Radość „Solarzy” po meczu nie miała końca. Nie mogło oczywiście zabraknąć szampanów i palenia czapki. Kibice i piłkarze Soły pamiętali naturalnie o Rafale Gałganie i Jacku Ciżboku, należycie oddając im hołd. Ten awans był właśnie dla nich! W tym miejscu w imieniu kibiców chciałbym podziękować naszym wspaniałym zawodnikom za trud i pracę jaką włożyli w ten sezon. Upragniony awans stał się faktem dzięki Wam i Waszej ciężkiej pracy.
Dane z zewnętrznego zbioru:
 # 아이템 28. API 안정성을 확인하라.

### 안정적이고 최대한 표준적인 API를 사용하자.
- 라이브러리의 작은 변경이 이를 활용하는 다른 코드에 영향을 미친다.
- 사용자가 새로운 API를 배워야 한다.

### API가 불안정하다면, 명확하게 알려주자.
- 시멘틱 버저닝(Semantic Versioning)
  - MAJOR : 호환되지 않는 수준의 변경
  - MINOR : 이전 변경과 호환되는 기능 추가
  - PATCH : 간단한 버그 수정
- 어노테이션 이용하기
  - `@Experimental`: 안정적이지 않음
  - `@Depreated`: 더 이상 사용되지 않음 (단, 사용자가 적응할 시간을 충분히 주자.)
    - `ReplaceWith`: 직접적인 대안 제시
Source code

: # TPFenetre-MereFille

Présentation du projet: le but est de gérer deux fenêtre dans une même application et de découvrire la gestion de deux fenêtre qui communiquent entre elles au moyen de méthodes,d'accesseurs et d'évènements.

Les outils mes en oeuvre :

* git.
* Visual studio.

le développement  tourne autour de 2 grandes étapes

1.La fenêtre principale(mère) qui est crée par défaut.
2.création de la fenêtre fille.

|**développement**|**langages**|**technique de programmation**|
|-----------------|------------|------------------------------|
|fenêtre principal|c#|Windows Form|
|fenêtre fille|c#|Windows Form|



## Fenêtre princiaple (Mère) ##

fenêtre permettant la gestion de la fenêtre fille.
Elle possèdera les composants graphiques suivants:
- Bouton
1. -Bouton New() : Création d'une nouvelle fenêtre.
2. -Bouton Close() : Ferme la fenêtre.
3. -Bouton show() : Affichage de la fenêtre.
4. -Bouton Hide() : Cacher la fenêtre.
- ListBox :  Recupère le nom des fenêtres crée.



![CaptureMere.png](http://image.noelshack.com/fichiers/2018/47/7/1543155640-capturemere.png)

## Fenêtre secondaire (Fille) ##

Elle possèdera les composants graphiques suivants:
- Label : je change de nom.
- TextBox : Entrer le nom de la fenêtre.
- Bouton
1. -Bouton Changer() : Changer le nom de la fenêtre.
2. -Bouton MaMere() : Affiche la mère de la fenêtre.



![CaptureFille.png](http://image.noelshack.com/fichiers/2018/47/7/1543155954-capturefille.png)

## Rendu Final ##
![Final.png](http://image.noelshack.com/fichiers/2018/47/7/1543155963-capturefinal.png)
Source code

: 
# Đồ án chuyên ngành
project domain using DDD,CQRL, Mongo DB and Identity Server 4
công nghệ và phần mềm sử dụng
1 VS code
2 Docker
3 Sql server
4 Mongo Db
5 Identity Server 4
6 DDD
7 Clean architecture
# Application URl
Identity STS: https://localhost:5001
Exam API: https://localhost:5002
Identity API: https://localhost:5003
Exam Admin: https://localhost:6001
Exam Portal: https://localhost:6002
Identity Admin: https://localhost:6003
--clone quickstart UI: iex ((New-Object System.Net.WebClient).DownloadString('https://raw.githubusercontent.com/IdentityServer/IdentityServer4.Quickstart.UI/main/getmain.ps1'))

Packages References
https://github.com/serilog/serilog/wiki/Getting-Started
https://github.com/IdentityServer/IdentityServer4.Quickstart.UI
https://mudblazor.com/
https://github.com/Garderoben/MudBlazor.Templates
Miejmy nadzieję, że kolejny sezon w „okręgówce” będzie można zaliczyć także do udanych.
Komentarz pomeczowy:
Sebastian Stemplewski (trener Soły Oświęcim): "Cieszy mnie to, że chłopcy podeszli do meczu profesjonalnie. Pokazali, że gra się do końca i nie można odpuszczać. Drużyna z Grojca przyjechała do Oświęcimia z nastawieniem defensywnym, co świadczyło o tym, że przez sporą część meczu, gra toczyła się na połowie grojczan. Mecz dobrze się dla nas ułożył. Cieszą zdobyte bramki i to, że został pobity nasz rekord trafień w jednym pojedynku. Goli mogło jednak nawet wpaść więcej."